A question in smith chart with s11 parameter

[polirules9]

Hello everybody
I need to answer this question :
After simulate with PUFF software the following circuit:

It's observed a spiral to represent the parameter s11 with the frequency in the Smith chart. Is the module of reflection coefficient constant with frequency? Why this should be done ?

Thanks you.

 

[tyassin]

Hi,

If the question is whether the magnitude of the reflection(S11) is constant with frequency, the answer is no.

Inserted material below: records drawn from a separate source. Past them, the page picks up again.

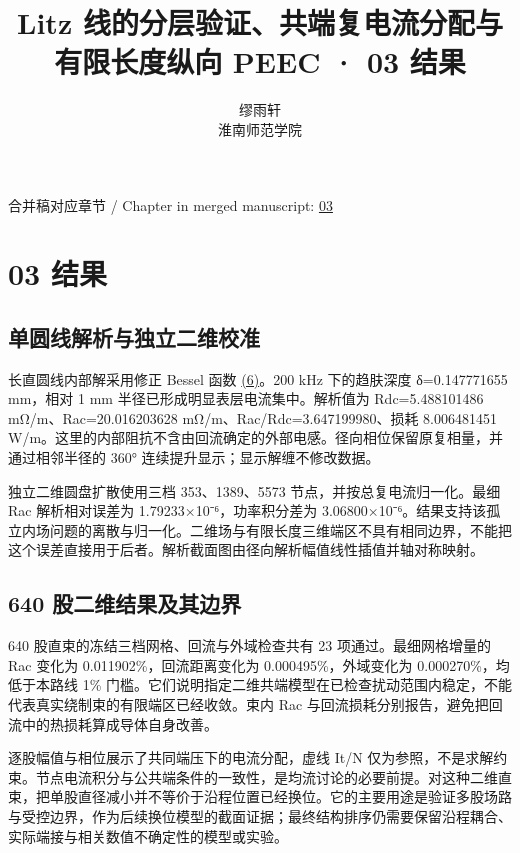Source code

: \documentclass[11pt]{article}
\begin{document}
\title{Litz 线的分层验证、共端复电流分配与有限长度纵向 PEEC · 03 结果}
\author{缪雨轩\\淮南师范学院}
\date{}
\maketitle
\noindent 合并稿对应章节 / Chapter in merged manuscript: \href{paper_zh-CN_single.pdf#chapter-03}{03}\par
\FloatBarrier
\section*{03 结果}
\hypertarget{chapter-03}{}
\subsection*{单圆线解析与独立二维校准}
\hypertarget{03.analytic.heading}{}
长直圆线内部解采用修正 Bessel 函数 \href{paper_zh-CN_single.pdf#E03}{(6)}。200 kHz 下的趋肤深度 δ=0.147771655 mm，相对 1 mm 半径已形成明显表层电流集中。解析值为 Rdc=5.488101486 mΩ/m、Rac=20.016203628 mΩ/m、Rac/Rdc=3.647199980、损耗 8.006481451 W/m。这里的内部阻抗不含由回流确定的外部电感。径向相位保留原复相量，并通过相邻半径的 360° 连续提升显示；显示解缠不修改数据。


独立二维圆盘扩散使用三档 353、1389、5573 节点，并按总复电流归一化。最细 Rac 解析相对误差为 1.79233×10⁻⁶，功率积分差为 3.06800×10⁻⁶。结果支持该孤立内场问题的离散与归一化。二维场与有限长度三维端区不具有相同边界，不能把这个误差直接用于后者。解析截面图由径向解析幅值线性插值并轴对称映射。


\subsection*{640 股二维结果及其边界}
\hypertarget{03.coax_results.heading}{}
640 股直束的冻结三档网格、回流与外域检查共有 23 项通过。最细网格增量的 Rac 变化为 0.011902\%，回流距离变化为 0.000495\%，外域变化为 0.000270\%，均低于本路线 1\% 门槛。它们说明指定二维共端模型在已检查扰动范围内稳定，不能代表真实绕制束的有限端区已经收敛。束内 Rac 与回流损耗分别报告，避免把回流中的热损耗算成导体自身改善。


逐股幅值与相位展示了共同端压下的电流分配，虚线 It/N 仅为参照，不是求解约束。节点电流积分与公共端条件的一致性，是均流讨论的必要前提。对这种二维直束，把单股直径减小并不等价于沿程位置已经换位。它的主要用途是验证多股场路与受控边界，作为后续换位模型的截面证据；最终结构排序仍需要保留沿程耦合、实际端接与相关数值不确定性的模型或实验。
\end{document}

I do not understand your last question: "Why this should be done?"

 

[polirules9]

Hi,

If the question is whether the magnitude of the reflection(S11) is constant with frequency, the answer is no.

I do not understand your last question: "Why this should be done?"

Thanks you tyassin. Ok, the magnitude of the reflection (s11) isn't constant with frequency.
I think to be constant, should be a circle. Am I right?
The second question is:

According to the circuit , why the magnitude of the reflection (s11) is not constant with frequency ?

 

[FvM]

The first circuit (transmission line + capacitor) has no losses unless it's a lossy transmission line which should be indicated in the parameters. A lossless one port circuit should always have |S11| = 1, in so far the S11 (spiral) graph doesn't fit.

 

[albbg]

FvM is right. I think the textbook omitted the circuit is terminated on 50 ohm (the spiral is going toward the Smith chart center and is stated Zo=50 ohm).
Under this assumption, the magnitude is not constant because at a frequency --> very low with respect to C and length of the transmission line, the transmission line can be considered just as a wire, while the capacitor as an open circuit so the impedance seen by the port1 is equal to the termination, that is 50 Ohm. Increasing the frequency the transmission line will behave as a transmission line, transforming the output impedance (taht is C in parallel with 50 ohm) into the impedance seen by the port1 using the transmission line equation (lossless in our case):

Zin = Zo*[ZL + jZo*tan(beta*length)]/[Zo + jZL*tan(beta*length)]

Where, in our case Zo = 50ohm, ZL =50//C
beta=2*pi/wavelength